Upcoming versions of high-bandwidth memory are thermally challenging, but help may be on the way.
High-bandwidth memory (HBM) is becoming the memory of choice for hyperscalers, but there are still questions about its ultimate fate in the mainstream marketplace. While it’s well-established in data centers, with usage growing due to the demands of AI/ML, wider adoption is inhibited by drawbacks inherent in its basic design. On the one hand, HBM offers a compact 2.5D form factor that enables tremendous reduction in latency.
“The good thing about HBM is you get all this bandwidth in a very small footprint, and you’ll also get very good power efficiency,” said Frank Ferro, senior director of product marketing at Rambus, in a presentation at this week’s Rambus Design Summit.

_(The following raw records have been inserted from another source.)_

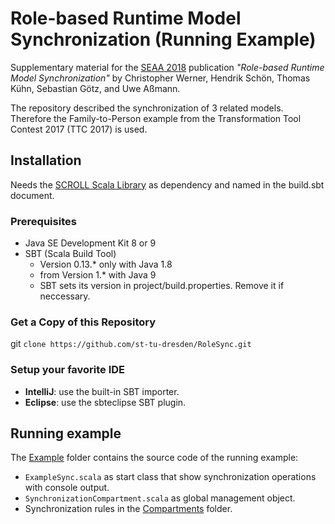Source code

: ﻿# Role-based Runtime Model Synchronization (Running Example)

Supplementary material for the [SEAA 2018](http://dsd-seaa2018.fit.cvut.cz/seaa/index.php?sec=main#page_header) publication *"Role-based Runtime Model Synchronization"* by Christopher Werner, Hendrik Schön, Thomas Kühn, Sebastian Götz, and Uwe Aßmann.

The repository described the synchronization of 3 related models. Therefore the Family-to-Person example from the Transformation Tool Contest 2017 (TTC 2017) is used.

## Installation

Needs the [SCROLL Scala Library](https://github.com/max-leuthaeuser/SCROLL/) as dependency and named in the build.sbt document.

### Prerequisites

* Java SE Development Kit 8 or 9
* SBT (Scala Build Tool)
   * Version 0.13.* only with Java 1.8
   * from Version 1.* with Java 9
   * SBT sets its version in project/build.properties. Remove it if neccessary.

### Get a Copy of this Repository

git `clone https://github.com/st-tu-dresden/RoleSync.git`

### Setup your favorite IDE

 - **IntelliJ**: use the built-in SBT importer.
 - **Eclipse**: use the sbteclipse SBT plugin.

## Running example

The [Example](src/main/scala/de/tud/swt/rms) folder contains the source code of the running example:

* `ExampleSync.scala` as start class that show synchronization operations with console output.
* `SynchronizationCompartment.scala` as global management object.
* Synchronization rules in the [Compartments](src/main/scala/de/tud/swt/rms/compartments) folder.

The downside is that it relies on expensive silicon interposers and TSVs to function.
Fig. 1: HBM stack for maximum data throughput. Source: Rambus
“One of the things that plagues high bandwidth memory right now is cost,” said Marc Greenberg, group director for product marketing in the IP group at Cadence. “3D stacking is expensive. There’s a logic die that sits at the base of the stack of dies, which is an additional piece of silicon you have to pay for. And then there’s a silicon interposer, which goes under everything under the CPU or GPU, as well as the HBM memories. That has a cost. Then, you need a larger package, and so on. There are a number of system costs that take HBM as it exists today out of the consumer domain and put it more firmly in the server room or the data center. By contrast, graphics memories like GDDR6, while they don’t offer as much performance as the HBM, do so at significantly less cost. The performance per unit cost on GDDR6 is actually much better than HBM, but the maximum bandwidth of a GDDR6 device doesn’t match the maximum bandwidth of an HBM.”
These differences provide compelling reasons why companies settle on HBM, even if it may not have been their first choice, said Greenberg. “HBM provides a huge amount of bandwidth and the energy per-bit-transferred is extremely low. You use HBM because you have to, because you have no other solution that can give you the bandwidth that you want, or the power profile that you want.”
And HBM is only getting faster. “We expect HBM3 Gen2 to deliver up to a 50% improvement in bandwidth,” said Praveen Vaidyanathan, vice president and general manager of Micron’s Compute Products Group. “From a Micron perspective, we anticipate volume production of our HBM3 Gen2 offering during the course of our fiscal year 2024. In the early part of calendar year 2024, we expect to begin contributing to the anticipated several hundred million dollars in revenue opportunity over time. Additionally, we predict that Micron’s HBM3 will contribute higher margins than DRAM.”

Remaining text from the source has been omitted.